No, you didn’t misread the headline. From The Atlantic:
Just a decade ago, every one of these schemes was considered outlandish. Some still seem that way. But what sounded crankish only 10 years ago is now becoming mainstream thinking.
By now, even staunch environmentalists and eminent scientists with long records of climate-change concern are discussing geo-engineering openly.
Spread powdered iron over the surface of the ocean, and in very little time a massive bloom of plankton will grow, [oceanographer John Martin] predicted. “Give me half a tanker of iron,” Martin said, “and I’ll give you the next Ice Age.”
Another scheme involves spewing sulphur dioxide into the atmosphere to scatter sunlight; still another proposes pumping carbon underground or into the oceans. [Coal mining in reverse?] All of them pose far greater risk to you and me than a negligible risk of insignificant temperature increase, and by golly, they’re going to execute one or perhaps several of them with some software mogul’s grant money!
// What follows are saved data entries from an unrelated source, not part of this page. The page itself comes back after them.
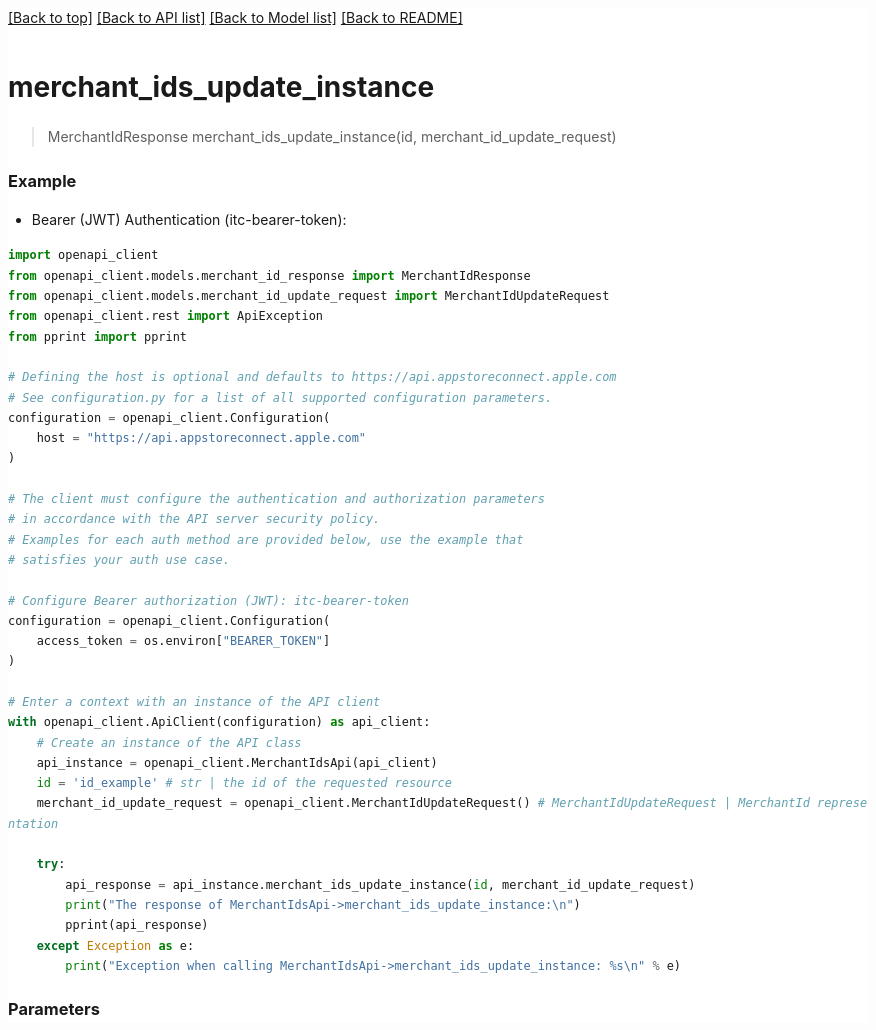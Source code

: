 [[Back to top]](#) [[Back to API list]](../README.md#documentation-for-api-endpoints) [[Back to Model list]](../README.md#documentation-for-models) [[Back to README]](../README.md)

# **merchant_ids_update_instance**
> MerchantIdResponse merchant_ids_update_instance(id, merchant_id_update_request)

### Example

* Bearer (JWT) Authentication (itc-bearer-token):

```python
import openapi_client
from openapi_client.models.merchant_id_response import MerchantIdResponse
from openapi_client.models.merchant_id_update_request import MerchantIdUpdateRequest
from openapi_client.rest import ApiException
from pprint import pprint

# Defining the host is optional and defaults to https://api.appstoreconnect.apple.com
# See configuration.py for a list of all supported configuration parameters.
configuration = openapi_client.Configuration(
    host = "https://api.appstoreconnect.apple.com"
)

# The client must configure the authentication and authorization parameters
# in accordance with the API server security policy.
# Examples for each auth method are provided below, use the example that
# satisfies your auth use case.

# Configure Bearer authorization (JWT): itc-bearer-token
configuration = openapi_client.Configuration(
    access_token = os.environ["BEARER_TOKEN"]
)

# Enter a context with an instance of the API client
with openapi_client.ApiClient(configuration) as api_client:
    # Create an instance of the API class
    api_instance = openapi_client.MerchantIdsApi(api_client)
    id = 'id_example' # str | the id of the requested resource
    merchant_id_update_request = openapi_client.MerchantIdUpdateRequest() # MerchantIdUpdateRequest | MerchantId representation

    try:
        api_response = api_instance.merchant_ids_update_instance(id, merchant_id_update_request)
        print("The response of MerchantIdsApi->merchant_ids_update_instance:\n")
        pprint(api_response)
    except Exception as e:
        print("Exception when calling MerchantIdsApi->merchant_ids_update_instance: %s\n" % e)
```



### Parameters
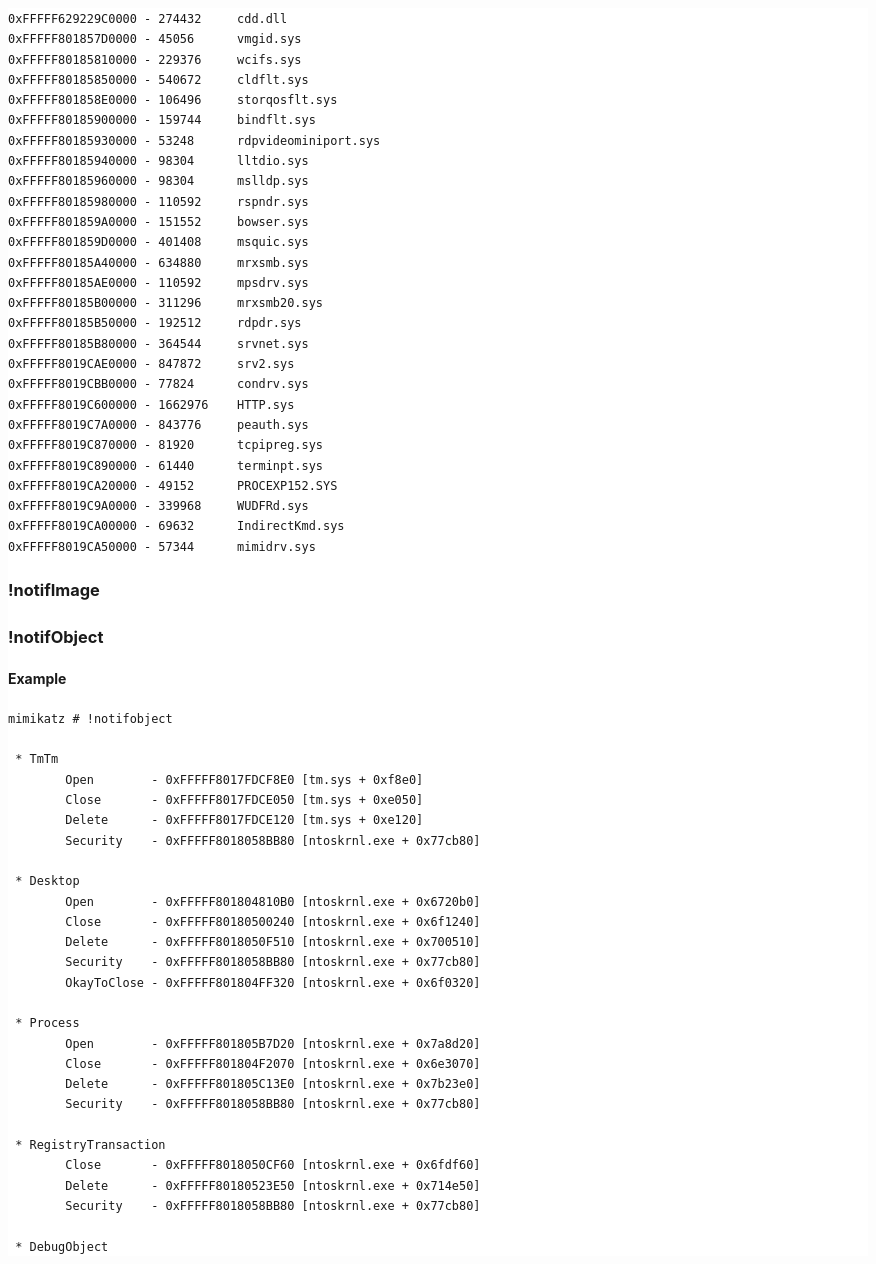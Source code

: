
 ```
0xFFFFF629229C0000 - 274432     cdd.dll
0xFFFFF801857D0000 - 45056      vmgid.sys
0xFFFFF80185810000 - 229376     wcifs.sys
0xFFFFF80185850000 - 540672     cldflt.sys
0xFFFFF801858E0000 - 106496     storqosflt.sys
0xFFFFF80185900000 - 159744     bindflt.sys
0xFFFFF80185930000 - 53248      rdpvideominiport.sys
0xFFFFF80185940000 - 98304      lltdio.sys
0xFFFFF80185960000 - 98304      mslldp.sys
0xFFFFF80185980000 - 110592     rspndr.sys
0xFFFFF801859A0000 - 151552     bowser.sys
0xFFFFF801859D0000 - 401408     msquic.sys
0xFFFFF80185A40000 - 634880     mrxsmb.sys
0xFFFFF80185AE0000 - 110592     mpsdrv.sys
0xFFFFF80185B00000 - 311296     mrxsmb20.sys
0xFFFFF80185B50000 - 192512     rdpdr.sys
0xFFFFF80185B80000 - 364544     srvnet.sys
0xFFFFF8019CAE0000 - 847872     srv2.sys
0xFFFFF8019CBB0000 - 77824      condrv.sys
0xFFFFF8019C600000 - 1662976    HTTP.sys
0xFFFFF8019C7A0000 - 843776     peauth.sys
0xFFFFF8019C870000 - 81920      tcpipreg.sys
0xFFFFF8019C890000 - 61440      terminpt.sys
0xFFFFF8019CA20000 - 49152      PROCEXP152.SYS
0xFFFFF8019C9A0000 - 339968     WUDFRd.sys
0xFFFFF8019CA00000 - 69632      IndirectKmd.sys
0xFFFFF8019CA50000 - 57344      mimidrv.sys
```

### !notifImage

### !notifObject

#### Example

```
mimikatz # !notifobject

 * TmTm
        Open        - 0xFFFFF8017FDCF8E0 [tm.sys + 0xf8e0]
        Close       - 0xFFFFF8017FDCE050 [tm.sys + 0xe050]
        Delete      - 0xFFFFF8017FDCE120 [tm.sys + 0xe120]
        Security    - 0xFFFFF8018058BB80 [ntoskrnl.exe + 0x77cb80]

 * Desktop
        Open        - 0xFFFFF801804810B0 [ntoskrnl.exe + 0x6720b0]
        Close       - 0xFFFFF80180500240 [ntoskrnl.exe + 0x6f1240]
        Delete      - 0xFFFFF8018050F510 [ntoskrnl.exe + 0x700510]
        Security    - 0xFFFFF8018058BB80 [ntoskrnl.exe + 0x77cb80]
        OkayToClose - 0xFFFFF801804FF320 [ntoskrnl.exe + 0x6f0320]

 * Process
        Open        - 0xFFFFF801805B7D20 [ntoskrnl.exe + 0x7a8d20]
        Close       - 0xFFFFF801804F2070 [ntoskrnl.exe + 0x6e3070]
        Delete      - 0xFFFFF801805C13E0 [ntoskrnl.exe + 0x7b23e0]
        Security    - 0xFFFFF8018058BB80 [ntoskrnl.exe + 0x77cb80]

 * RegistryTransaction
        Close       - 0xFFFFF8018050CF60 [ntoskrnl.exe + 0x6fdf60]
        Delete      - 0xFFFFF80180523E50 [ntoskrnl.exe + 0x714e50]
        Security    - 0xFFFFF8018058BB80 [ntoskrnl.exe + 0x77cb80]

 * DebugObject
```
The scariest thing about geo-engineering, as it happens, is also the thing that makes it such a game-changer in the global-warming debate: it’s incredibly cheap. Many scientists, in fact, prefer not to mention just how cheap it is. Nearly everyone I spoke to agreed that the worst-case scenario would be the rise of what David Victor, a Stanford law professor, calls a “Greenfinger”—a rich madman, as obsessed with the environment as James Bond’s nemesis Auric Goldfinger was with gold. There are now 38 people in the world with $10 billion or more in private assets, according to the latest Forbes list; theoretically, one of these people could reverse climate change all alone. “I don’t think we really want to empower the Richard Bransons of the world to try solutions like this,” says Jay Michaelson, an environmental-law expert, who predicted many of these debates 10 years ago.
Enjoy your next sandwich, folks.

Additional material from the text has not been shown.